Greek and English Reading

Thanks to all of you who dropped by to help me figure out what to read and review next. I’ll be moving on to read Ehrman’s Lost Christianities. Hopefully it will be good.

I also just received a $10 gift card from Amazon from the referral program. That’s mostly thanks to you guys. So, click on the link above and buy some books :). I haven’t decided what I’m going to buy yet, but I’m strongly considering buying Fathers Of The Church: A Comprehensive Introduction because of Nick’s review. And if I don’t like it, I can always blame him for influencing me.

I’ve finished reading the first four chapters of Pseudo-Apollodorus’ Bibliotheka. I’ve started taking the advice of my brother and started memorizing every word I run across that I don’t know, a procedure that will definitely slow you down at first, but will reap great benefits for learning a language to as great a degree of mastery as possible.
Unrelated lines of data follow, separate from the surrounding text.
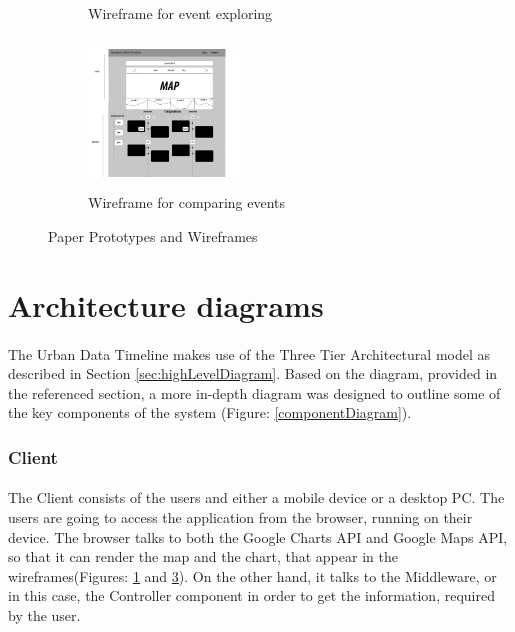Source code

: \documentclass{l4proj}
\begin{document}
\begin{figure}[H]
\begin{subfigure}{.3\textwidth}
		\caption{Wireframe for event exploring}
		\label{finalPrototypeEvent}
	\end{subfigure}
	\begin{subfigure}{.3\textwidth}
		\centering
		\includegraphics[height=4cm,width=4cm]{images/FinalPrototypeCompare}
		\caption{Wireframe for comparing events}
		\label{finalPrototypeCompare}
	\end{subfigure}
	\caption{Paper Prototypes and Wireframes}
\end{figure} 

\section{Architecture diagrams}
\paragraph{}
The Urban Data Timeline makes use of the Three Tier Architectural model as described in Section \ref{sec:highLevelDiagram}. Based on the diagram, provided in the referenced section, a more in-depth diagram was designed to outline some of the key components of the system (Figure: \ref{componentDiagram}).

\subsubsection{Client}
\paragraph{}
The Client consists of the users and either a mobile device or a desktop PC. The users are going to access the application from the browser, running on their device. The browser talks to both the Google Charts API and Google Maps API, so that it can render the map and the chart, that appear in the wireframes(Figures: \ref{finalPrototypeEvent} and \ref{finalPrototypeCompare}). On the other hand, it talks to the Middleware, or in this case, the Controller component in order to get the information,  required by the user.
\end{document}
It’s probably not something I would do with a language I don’t care to learn too well as it is very time-consuming! Of course the Bibliotheka is a work on Greek mythology, so it has a great deal of words in it that I don’t know, so I have a lot of vocabulary to learn. But vocabulary is definitely the thing that slows me down in reading these days, and it just not something I am willing to tolerate anymore.

I am also finished with week one of my trip through Athenaze. So far the pace seems really slow, but that’s okay. This gives me time to read Greek outside of their assignments. With the new vocab from that book, the vocab from Bibliotheka, and a few other random sources, I’ve got almost 200 words in the queue from one month of memorization work. If I can keep that up, I’ll be in good shape.

I am sure I will come back to the Bibliotheka at some point, But it is time to move on and get exposure to some other Greek. I wasn’t sure what I was going to do till I read this post on the Thoughts on Antiquity blog on the missing translations of Chrysostom’s epistles. So, I think I’ll translate one. I found bunch of material from Migne here, including a pdf with Chysostom’s epistles. There is one entitled "Τοις Εγκεκλεισμενοις Επισκοποις" which I could not find a translation for online, so I am just going to go with that one. It is relatively short, so I should be able to make relatively short work of it. I will digitize the Greek text of it and post it and my translation up here on the site. And even though I think I could legally just digitize based on the pdf of their images, just to avoid the appearance of not being cool, I’m going to go to DTS tomorrow and snap some for myself. They’ve got all of the volumes, why not. Some of the accents in their images are hard to make out anyway.

Comments

Nick Norelli 2008-06-30 09:47:26

You could blame me, but I'd prefer that you blamed the author! ;-)

Eric 2008-06-30 01:03:17

Fine...I'll blame him.

Roger Pearse 2008-07-02 05:10:35

I am delighted to hear that you're going to have a crack at one of Chrysostom's letters!  I hope that you will make the translation public domain, so that it can circulate widely?

I think some of those to Olympias exist in English in the NPNF series.  The first of those to Pope Innocent describing the arrival of Theophilus sounds interesting.  But there's probably loads of good stuff there!

 All the best,

 Roger Pearse

Eric 2008-07-02 09:12:33

I was going to release it either as public domain or as a creative commons that just required attribution. From my point of view, things like this need to be freely available. What do you think about using a creative commons license?